[Records to process Boundary: Start]

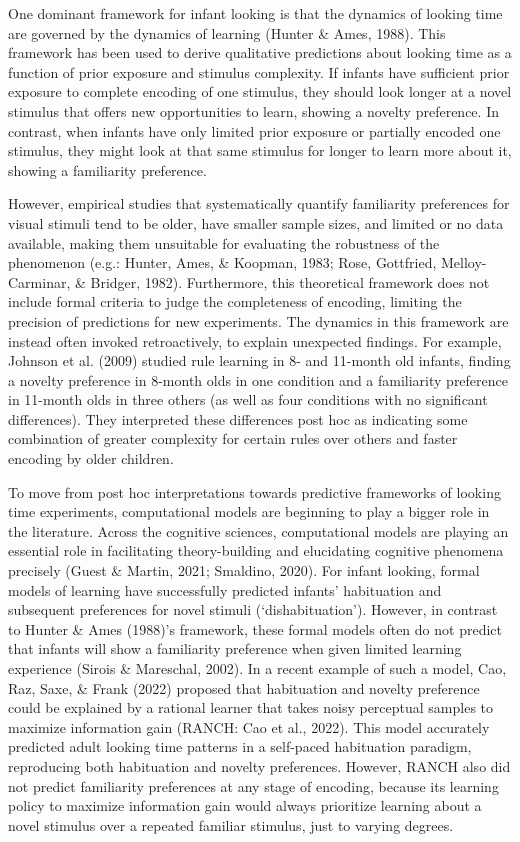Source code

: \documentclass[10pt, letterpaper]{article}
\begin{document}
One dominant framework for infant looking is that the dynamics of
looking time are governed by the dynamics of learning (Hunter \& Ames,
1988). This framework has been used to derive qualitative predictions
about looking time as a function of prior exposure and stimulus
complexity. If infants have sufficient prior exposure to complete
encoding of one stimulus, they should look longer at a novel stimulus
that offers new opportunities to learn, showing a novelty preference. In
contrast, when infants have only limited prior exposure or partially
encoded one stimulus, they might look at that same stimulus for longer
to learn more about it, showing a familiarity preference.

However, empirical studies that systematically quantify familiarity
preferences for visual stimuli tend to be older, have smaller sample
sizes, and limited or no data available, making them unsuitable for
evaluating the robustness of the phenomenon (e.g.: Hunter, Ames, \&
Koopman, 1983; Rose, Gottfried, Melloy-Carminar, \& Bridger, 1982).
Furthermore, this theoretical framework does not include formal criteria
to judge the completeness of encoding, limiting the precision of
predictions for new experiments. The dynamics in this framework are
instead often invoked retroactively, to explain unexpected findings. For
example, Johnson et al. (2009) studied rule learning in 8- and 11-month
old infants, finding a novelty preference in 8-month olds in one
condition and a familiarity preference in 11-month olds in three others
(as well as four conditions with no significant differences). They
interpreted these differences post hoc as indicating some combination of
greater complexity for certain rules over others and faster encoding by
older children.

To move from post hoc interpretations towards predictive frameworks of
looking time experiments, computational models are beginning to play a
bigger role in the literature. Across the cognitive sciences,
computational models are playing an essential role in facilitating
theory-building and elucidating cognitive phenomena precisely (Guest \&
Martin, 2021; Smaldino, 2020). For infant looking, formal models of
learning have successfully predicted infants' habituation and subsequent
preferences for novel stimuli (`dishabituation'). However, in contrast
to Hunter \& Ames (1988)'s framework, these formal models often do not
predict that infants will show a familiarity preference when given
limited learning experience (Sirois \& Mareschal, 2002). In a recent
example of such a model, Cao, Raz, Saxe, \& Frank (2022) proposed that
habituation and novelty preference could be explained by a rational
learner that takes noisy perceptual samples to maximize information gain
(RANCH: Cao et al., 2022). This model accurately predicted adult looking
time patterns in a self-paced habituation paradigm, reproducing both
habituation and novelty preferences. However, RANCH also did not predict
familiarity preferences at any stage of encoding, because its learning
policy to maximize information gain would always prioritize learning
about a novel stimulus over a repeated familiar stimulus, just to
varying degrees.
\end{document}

[Records to process Boundary: End]
[Records to process Boundary: Start]

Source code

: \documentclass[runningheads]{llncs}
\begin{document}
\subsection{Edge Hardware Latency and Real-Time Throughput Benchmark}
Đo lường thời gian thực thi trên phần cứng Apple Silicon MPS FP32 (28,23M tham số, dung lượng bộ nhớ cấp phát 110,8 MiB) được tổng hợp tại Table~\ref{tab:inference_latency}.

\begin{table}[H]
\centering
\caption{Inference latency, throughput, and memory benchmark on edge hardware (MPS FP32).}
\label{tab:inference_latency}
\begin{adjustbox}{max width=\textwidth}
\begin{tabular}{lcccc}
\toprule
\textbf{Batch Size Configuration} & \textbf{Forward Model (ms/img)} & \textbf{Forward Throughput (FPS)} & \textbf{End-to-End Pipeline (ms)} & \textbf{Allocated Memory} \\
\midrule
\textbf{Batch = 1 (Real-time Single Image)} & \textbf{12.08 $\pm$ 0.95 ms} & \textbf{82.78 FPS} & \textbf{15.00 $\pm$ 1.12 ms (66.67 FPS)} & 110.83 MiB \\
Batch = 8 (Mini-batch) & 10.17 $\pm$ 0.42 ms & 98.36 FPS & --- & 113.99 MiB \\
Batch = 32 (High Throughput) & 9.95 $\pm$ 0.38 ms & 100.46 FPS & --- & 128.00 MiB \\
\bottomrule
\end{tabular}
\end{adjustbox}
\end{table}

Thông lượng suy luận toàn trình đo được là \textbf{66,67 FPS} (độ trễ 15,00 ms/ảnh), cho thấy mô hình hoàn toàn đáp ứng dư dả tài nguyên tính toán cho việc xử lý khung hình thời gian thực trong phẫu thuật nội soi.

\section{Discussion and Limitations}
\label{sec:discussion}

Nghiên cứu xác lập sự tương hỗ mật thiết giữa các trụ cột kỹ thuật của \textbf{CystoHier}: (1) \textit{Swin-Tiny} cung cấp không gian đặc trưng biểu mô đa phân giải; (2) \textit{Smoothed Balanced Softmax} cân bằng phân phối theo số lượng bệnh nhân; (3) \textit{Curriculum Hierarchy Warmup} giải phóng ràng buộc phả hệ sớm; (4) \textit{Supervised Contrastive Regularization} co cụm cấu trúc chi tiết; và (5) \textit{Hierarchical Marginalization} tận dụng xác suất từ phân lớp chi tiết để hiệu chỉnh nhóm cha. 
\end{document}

[Records to process Boundary: End]

> Assigned task
Among the lines above, find those holding "longer" and copy each one.

> Output of the exercise
encoding of one stimulus, they should look longer at a novel stimulus
encoded one stimulus, they might look at that same stimulus for longer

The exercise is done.